━━━ Recorded information

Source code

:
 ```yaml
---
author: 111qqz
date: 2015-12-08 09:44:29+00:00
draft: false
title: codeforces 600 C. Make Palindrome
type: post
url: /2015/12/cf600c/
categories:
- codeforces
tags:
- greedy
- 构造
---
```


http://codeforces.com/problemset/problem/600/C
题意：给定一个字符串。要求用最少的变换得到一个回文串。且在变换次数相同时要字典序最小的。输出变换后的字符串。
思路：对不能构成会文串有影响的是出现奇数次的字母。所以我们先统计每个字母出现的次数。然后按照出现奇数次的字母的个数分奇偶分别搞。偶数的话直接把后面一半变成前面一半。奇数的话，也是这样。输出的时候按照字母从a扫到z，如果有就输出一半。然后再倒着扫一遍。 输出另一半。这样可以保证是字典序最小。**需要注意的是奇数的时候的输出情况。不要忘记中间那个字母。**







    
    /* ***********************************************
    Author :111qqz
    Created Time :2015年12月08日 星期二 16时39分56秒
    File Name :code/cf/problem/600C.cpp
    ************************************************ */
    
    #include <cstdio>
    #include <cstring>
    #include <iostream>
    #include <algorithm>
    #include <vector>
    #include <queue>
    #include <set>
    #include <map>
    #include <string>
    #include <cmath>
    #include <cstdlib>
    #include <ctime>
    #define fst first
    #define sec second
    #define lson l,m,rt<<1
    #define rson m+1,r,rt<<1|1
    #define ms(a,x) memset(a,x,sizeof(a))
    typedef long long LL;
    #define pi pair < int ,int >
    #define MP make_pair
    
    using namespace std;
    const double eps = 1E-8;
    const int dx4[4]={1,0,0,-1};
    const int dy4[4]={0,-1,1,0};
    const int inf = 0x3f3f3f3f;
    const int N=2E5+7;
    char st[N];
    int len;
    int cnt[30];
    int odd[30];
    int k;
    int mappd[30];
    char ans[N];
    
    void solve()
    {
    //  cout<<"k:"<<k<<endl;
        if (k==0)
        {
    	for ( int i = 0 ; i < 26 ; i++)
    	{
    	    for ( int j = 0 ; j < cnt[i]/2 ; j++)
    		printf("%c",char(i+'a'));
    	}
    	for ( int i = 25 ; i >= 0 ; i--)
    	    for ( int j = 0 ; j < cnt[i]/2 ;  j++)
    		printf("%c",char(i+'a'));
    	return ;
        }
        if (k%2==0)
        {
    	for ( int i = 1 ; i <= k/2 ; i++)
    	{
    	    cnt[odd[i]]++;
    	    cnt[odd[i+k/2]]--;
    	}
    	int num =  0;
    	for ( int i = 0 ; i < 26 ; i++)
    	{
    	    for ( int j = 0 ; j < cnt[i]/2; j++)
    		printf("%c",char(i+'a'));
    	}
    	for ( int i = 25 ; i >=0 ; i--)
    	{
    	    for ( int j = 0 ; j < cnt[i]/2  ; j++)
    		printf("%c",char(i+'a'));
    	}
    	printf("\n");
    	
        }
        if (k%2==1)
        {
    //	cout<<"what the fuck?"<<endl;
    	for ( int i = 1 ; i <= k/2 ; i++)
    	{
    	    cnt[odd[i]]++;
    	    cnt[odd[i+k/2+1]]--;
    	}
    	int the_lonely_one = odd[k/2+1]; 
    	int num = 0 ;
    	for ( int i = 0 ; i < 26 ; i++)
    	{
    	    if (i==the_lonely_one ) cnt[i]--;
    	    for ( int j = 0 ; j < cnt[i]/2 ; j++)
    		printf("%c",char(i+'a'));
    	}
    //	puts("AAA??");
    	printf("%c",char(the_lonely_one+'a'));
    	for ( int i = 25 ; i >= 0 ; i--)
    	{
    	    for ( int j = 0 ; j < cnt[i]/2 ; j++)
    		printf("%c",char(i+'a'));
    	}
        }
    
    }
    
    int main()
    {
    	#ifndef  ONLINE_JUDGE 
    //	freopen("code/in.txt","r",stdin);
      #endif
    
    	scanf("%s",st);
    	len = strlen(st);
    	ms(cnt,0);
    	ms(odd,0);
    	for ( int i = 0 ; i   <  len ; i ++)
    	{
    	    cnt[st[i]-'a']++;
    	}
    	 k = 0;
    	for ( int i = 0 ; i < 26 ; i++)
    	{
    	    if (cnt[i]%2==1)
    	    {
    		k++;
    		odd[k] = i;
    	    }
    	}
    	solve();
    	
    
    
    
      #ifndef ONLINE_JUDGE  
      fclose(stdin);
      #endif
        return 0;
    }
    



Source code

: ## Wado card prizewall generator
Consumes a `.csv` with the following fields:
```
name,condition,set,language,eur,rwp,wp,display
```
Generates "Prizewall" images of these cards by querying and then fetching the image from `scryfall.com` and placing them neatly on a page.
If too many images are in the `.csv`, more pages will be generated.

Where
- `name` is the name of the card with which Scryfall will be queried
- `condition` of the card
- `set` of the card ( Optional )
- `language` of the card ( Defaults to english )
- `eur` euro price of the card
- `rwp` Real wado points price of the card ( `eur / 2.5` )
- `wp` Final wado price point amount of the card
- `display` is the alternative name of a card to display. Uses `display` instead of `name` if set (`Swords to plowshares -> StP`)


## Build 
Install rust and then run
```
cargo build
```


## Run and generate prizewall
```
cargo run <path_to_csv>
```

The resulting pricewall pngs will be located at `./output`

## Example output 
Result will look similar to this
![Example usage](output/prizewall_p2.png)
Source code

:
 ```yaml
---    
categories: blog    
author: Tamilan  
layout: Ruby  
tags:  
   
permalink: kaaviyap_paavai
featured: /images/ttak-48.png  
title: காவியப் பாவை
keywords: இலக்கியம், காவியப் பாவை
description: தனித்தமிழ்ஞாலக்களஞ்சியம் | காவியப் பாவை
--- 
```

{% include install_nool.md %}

━━━━━━

--- Work task ---
Take the word "Example" and find each line of the material that contains it. Copy those lines.

--- Answer for the task ---
## Example output 
![Example usage](output/prizewall_p2.png)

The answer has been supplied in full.